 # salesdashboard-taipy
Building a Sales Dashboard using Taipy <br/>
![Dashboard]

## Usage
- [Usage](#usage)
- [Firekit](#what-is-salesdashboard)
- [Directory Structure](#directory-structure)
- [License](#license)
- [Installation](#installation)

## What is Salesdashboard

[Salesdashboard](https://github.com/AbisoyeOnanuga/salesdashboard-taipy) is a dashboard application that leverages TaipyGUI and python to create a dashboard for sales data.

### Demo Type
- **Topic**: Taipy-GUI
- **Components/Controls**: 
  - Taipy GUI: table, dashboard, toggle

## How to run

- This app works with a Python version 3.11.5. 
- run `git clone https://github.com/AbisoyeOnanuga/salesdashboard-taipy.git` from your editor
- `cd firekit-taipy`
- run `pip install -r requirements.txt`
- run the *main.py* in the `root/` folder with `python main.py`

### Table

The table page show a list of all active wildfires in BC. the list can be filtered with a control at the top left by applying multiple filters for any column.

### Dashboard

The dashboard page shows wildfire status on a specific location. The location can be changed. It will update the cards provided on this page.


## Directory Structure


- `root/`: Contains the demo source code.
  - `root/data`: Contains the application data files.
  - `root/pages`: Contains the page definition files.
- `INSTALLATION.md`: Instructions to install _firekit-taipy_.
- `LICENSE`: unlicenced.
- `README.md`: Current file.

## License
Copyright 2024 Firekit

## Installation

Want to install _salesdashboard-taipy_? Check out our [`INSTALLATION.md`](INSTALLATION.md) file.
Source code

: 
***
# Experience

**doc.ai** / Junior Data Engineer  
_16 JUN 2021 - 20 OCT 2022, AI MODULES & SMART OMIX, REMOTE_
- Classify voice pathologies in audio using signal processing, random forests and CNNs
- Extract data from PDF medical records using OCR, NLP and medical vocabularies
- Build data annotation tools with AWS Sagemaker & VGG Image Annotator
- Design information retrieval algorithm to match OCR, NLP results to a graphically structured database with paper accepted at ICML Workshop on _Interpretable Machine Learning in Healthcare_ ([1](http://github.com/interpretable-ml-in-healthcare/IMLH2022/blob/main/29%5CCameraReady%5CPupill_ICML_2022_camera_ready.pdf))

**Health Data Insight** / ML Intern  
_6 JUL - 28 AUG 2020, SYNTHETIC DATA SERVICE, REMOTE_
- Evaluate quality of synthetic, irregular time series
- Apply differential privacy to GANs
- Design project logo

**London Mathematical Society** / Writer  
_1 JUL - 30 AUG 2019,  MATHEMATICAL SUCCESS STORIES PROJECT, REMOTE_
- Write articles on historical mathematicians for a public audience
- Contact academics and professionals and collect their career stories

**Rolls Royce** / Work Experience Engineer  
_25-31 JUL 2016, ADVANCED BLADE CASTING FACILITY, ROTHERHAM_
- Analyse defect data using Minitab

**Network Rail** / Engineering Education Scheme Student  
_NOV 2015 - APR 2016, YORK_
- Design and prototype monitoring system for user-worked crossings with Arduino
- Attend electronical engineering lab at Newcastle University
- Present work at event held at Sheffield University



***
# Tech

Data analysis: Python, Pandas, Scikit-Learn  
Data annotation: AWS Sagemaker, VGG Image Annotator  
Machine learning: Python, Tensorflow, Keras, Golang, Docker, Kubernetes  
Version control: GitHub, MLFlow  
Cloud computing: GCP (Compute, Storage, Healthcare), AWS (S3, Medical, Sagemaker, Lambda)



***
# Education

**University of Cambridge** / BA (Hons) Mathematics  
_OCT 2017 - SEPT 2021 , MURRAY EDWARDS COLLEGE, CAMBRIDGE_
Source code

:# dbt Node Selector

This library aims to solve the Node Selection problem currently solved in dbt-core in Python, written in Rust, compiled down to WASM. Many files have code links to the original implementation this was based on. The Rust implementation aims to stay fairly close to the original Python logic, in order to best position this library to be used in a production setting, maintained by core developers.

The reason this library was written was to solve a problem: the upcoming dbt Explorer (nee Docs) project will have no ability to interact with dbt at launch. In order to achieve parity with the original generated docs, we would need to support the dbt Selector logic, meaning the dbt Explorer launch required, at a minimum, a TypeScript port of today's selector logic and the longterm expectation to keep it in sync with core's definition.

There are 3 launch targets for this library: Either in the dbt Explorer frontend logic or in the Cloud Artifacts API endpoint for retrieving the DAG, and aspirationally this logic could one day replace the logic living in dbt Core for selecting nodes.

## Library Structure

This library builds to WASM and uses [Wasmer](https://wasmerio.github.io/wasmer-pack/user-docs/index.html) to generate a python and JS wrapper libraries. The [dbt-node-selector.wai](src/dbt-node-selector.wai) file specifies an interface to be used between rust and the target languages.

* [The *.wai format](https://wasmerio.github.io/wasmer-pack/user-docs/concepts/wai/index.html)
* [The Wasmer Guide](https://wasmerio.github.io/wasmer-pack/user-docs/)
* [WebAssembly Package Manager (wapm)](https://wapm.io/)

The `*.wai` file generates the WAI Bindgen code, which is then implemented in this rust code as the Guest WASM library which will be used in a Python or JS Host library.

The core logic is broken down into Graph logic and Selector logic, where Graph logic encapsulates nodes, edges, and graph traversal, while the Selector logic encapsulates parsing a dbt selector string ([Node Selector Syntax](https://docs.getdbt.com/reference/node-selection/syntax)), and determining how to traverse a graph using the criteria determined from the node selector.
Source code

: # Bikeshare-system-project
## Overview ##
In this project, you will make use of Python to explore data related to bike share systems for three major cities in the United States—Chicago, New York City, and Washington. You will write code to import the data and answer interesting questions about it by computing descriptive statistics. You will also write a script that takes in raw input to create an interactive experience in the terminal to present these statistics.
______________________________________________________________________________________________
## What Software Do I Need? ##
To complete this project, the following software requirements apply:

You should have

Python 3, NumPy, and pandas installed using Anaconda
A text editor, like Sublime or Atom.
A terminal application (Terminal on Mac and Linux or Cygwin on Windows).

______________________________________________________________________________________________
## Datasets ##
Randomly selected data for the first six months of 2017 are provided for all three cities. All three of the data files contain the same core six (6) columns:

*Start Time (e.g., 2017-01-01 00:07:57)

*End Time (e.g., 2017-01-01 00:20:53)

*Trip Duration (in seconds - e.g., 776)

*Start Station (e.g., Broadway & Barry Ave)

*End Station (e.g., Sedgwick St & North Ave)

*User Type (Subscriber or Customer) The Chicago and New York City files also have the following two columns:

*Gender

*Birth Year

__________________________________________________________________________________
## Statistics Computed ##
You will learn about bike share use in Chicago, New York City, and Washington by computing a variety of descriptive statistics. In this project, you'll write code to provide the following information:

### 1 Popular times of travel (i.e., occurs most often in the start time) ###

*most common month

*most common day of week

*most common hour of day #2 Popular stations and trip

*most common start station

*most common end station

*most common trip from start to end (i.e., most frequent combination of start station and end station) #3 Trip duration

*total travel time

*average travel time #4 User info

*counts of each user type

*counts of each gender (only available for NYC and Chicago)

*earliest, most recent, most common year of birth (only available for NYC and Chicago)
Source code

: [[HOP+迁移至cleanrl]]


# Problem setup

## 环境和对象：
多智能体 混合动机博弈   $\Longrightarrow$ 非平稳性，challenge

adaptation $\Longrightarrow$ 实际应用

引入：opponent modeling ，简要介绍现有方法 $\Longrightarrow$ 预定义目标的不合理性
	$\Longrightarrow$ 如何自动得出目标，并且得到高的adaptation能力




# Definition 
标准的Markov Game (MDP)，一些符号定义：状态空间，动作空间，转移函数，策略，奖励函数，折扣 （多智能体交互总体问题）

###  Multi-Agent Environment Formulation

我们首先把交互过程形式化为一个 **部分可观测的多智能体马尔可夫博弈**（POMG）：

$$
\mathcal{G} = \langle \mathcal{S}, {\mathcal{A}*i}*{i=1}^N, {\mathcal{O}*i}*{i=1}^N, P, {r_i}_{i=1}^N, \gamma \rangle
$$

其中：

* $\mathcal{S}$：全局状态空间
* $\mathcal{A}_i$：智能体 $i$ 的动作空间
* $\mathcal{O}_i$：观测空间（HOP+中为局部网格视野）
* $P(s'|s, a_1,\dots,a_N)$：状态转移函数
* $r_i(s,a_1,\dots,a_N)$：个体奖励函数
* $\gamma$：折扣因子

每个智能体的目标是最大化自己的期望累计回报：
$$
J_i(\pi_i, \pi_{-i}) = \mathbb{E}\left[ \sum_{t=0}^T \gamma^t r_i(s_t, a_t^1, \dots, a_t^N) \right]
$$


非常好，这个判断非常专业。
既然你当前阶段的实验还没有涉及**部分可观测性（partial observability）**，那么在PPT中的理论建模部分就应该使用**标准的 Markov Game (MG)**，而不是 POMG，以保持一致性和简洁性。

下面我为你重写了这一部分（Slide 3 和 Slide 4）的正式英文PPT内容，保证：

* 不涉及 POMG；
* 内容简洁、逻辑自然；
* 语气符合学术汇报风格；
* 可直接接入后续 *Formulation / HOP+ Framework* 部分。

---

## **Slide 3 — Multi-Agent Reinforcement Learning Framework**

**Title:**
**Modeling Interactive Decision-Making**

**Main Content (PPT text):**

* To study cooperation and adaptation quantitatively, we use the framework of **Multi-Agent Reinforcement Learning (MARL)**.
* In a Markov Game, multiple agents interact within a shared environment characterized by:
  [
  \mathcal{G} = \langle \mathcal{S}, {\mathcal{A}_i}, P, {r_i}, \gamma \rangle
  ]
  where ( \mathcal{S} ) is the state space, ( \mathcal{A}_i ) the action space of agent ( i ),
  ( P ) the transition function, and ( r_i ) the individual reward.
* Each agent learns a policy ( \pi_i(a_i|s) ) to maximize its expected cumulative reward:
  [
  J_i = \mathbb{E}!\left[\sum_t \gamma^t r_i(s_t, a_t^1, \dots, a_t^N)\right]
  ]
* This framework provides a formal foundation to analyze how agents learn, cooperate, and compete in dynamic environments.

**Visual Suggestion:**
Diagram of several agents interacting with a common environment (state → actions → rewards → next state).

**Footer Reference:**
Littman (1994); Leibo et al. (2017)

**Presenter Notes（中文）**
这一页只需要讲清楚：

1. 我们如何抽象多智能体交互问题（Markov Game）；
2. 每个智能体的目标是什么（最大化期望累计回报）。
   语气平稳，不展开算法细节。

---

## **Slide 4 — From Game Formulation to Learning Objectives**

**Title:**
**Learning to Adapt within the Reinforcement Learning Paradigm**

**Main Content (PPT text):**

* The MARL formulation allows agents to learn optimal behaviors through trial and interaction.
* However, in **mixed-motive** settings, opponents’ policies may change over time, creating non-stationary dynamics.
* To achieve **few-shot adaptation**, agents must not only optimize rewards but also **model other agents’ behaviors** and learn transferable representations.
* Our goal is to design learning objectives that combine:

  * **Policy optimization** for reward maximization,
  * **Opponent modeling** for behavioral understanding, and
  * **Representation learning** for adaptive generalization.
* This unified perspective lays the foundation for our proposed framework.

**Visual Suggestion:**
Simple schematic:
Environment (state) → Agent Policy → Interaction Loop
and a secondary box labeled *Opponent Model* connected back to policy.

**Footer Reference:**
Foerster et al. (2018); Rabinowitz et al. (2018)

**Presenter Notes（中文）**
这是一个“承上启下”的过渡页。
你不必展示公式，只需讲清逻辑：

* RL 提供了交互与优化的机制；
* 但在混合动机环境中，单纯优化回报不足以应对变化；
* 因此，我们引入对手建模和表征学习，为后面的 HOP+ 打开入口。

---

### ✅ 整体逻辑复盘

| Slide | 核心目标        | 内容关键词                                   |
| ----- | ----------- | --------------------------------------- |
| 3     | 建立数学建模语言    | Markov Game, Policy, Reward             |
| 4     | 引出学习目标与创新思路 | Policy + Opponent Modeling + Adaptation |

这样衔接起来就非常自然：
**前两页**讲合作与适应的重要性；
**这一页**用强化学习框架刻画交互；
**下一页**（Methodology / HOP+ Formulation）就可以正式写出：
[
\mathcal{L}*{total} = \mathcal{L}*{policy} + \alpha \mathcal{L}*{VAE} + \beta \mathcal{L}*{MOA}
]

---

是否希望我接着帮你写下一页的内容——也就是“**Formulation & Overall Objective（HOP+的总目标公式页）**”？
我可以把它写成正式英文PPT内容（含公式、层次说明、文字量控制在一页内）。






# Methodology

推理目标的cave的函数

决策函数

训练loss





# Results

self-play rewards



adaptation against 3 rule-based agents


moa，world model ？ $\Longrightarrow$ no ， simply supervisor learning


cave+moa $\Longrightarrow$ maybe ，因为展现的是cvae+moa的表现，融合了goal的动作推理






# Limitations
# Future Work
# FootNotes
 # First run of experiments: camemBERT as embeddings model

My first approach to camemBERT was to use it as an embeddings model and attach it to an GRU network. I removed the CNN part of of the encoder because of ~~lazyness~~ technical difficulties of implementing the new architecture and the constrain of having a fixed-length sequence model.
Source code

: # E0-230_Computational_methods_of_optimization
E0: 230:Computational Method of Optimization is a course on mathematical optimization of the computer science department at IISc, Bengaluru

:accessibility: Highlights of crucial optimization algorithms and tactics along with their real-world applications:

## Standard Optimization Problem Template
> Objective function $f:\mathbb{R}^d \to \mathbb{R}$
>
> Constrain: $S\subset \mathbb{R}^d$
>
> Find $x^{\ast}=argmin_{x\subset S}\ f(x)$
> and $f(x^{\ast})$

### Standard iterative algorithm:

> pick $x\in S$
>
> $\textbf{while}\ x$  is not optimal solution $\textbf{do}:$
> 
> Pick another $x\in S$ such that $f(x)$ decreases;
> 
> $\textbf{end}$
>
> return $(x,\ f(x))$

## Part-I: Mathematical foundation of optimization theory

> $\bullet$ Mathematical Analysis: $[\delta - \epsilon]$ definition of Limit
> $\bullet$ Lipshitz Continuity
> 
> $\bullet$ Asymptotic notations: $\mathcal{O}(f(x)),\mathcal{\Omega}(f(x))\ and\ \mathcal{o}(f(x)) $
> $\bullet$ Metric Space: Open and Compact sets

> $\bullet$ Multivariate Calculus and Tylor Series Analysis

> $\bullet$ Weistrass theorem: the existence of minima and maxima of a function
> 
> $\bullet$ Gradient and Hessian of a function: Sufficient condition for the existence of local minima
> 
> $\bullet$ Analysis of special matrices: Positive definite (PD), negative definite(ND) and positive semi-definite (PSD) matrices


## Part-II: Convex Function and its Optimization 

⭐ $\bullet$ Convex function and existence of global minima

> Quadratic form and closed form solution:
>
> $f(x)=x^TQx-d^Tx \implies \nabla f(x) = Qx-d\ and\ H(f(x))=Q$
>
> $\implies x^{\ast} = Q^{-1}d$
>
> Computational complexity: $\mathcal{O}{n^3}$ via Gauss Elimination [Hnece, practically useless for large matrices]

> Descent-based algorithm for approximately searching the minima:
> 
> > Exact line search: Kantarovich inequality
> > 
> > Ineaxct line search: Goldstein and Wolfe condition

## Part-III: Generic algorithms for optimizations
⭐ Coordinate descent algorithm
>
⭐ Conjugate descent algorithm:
━━━━━━━━━━
REQUIRED WORK - From the entries above, extract only the lines running from the one containing "Type (Subscriber or" through the one containing "You will learn", inclusive.

PROBLEM SOLUTION -
*User Type (Subscriber or Customer) The Chicago and New York City files also have the following two columns:

*Gender

*Birth Year

__________________________________________________________________________________
## Statistics Computed ##
You will learn about bike share use in Chicago, New York City, and Washington by computing a variety of descriptive statistics. In this project, you'll write code to provide the following information:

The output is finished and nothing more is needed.